Exercise details: Below are records; copy every line among them that contains the word "components".

Records shown:
━━━━━━━━━━━━━━━━━━━━━━━━━━━━━━

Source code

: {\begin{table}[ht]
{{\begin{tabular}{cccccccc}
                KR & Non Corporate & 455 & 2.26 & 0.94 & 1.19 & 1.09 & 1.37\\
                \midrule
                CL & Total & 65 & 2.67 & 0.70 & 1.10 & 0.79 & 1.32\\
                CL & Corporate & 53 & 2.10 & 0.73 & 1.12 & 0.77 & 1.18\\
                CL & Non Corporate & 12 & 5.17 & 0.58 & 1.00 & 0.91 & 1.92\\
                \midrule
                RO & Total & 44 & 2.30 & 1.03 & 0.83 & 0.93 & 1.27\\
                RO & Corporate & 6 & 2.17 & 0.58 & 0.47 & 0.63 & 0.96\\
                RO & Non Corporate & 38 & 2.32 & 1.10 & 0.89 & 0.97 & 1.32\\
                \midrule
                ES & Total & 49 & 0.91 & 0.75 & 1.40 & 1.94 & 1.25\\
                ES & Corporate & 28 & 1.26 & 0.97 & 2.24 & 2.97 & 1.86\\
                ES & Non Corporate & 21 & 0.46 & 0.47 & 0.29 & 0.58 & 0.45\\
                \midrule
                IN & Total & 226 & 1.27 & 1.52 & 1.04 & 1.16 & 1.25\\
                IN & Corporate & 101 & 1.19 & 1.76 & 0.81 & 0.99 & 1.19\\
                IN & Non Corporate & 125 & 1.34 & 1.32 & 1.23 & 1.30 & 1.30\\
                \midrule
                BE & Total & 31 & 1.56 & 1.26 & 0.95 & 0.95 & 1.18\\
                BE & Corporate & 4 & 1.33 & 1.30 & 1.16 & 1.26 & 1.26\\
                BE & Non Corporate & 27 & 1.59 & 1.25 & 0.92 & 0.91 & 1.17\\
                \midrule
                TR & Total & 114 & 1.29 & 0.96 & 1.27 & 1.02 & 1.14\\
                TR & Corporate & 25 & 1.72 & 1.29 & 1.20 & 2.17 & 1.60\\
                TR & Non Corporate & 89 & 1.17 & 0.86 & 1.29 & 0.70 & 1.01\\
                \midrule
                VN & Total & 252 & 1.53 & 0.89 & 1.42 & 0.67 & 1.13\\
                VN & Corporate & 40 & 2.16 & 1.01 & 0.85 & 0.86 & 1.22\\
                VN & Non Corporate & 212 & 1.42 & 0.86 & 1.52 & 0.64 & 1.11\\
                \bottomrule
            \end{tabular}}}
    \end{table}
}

━━━━━━━━━━━━━━━━━━━━━━━━━━━━━━

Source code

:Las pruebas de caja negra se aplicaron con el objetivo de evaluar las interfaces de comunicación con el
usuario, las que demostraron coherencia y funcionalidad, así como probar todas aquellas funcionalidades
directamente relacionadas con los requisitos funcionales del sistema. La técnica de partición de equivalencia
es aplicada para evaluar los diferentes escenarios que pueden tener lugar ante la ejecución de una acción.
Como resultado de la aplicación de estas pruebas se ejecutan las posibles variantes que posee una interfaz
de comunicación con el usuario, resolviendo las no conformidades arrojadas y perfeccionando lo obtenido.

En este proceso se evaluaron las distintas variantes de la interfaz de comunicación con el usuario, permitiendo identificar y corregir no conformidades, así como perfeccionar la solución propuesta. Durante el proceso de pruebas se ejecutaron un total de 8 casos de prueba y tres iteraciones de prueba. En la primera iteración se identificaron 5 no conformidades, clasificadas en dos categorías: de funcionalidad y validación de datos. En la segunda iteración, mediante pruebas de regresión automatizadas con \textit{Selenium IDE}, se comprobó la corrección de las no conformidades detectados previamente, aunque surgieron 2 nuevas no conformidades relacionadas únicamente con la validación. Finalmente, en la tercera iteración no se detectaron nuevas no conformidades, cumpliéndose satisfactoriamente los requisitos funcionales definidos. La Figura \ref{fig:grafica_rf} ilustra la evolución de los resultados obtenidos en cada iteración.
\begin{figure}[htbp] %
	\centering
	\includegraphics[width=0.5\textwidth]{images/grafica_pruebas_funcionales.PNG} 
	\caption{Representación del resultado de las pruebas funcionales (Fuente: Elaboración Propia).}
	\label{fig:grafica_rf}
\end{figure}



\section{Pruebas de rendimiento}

━━━━━━━━━━━━━━━━━━━━━━━━━━━━━━

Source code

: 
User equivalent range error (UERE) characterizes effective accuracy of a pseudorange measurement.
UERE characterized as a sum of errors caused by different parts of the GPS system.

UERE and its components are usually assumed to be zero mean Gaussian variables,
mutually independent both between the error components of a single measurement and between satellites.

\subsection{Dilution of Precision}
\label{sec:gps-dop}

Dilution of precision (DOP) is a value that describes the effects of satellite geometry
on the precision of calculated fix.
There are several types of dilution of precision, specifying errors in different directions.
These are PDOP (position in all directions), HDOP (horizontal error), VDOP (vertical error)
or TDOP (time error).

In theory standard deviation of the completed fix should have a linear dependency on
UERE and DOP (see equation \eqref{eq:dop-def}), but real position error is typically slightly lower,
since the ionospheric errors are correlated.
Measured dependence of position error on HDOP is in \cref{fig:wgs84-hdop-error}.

━━━━━━━━━━━━━━━━━━━━━━━━━━━━━━

Expected answer:
UERE and its components are usually assumed to be zero mean Gaussian variables,
mutually independent both between the error components of a single measurement and between satellites.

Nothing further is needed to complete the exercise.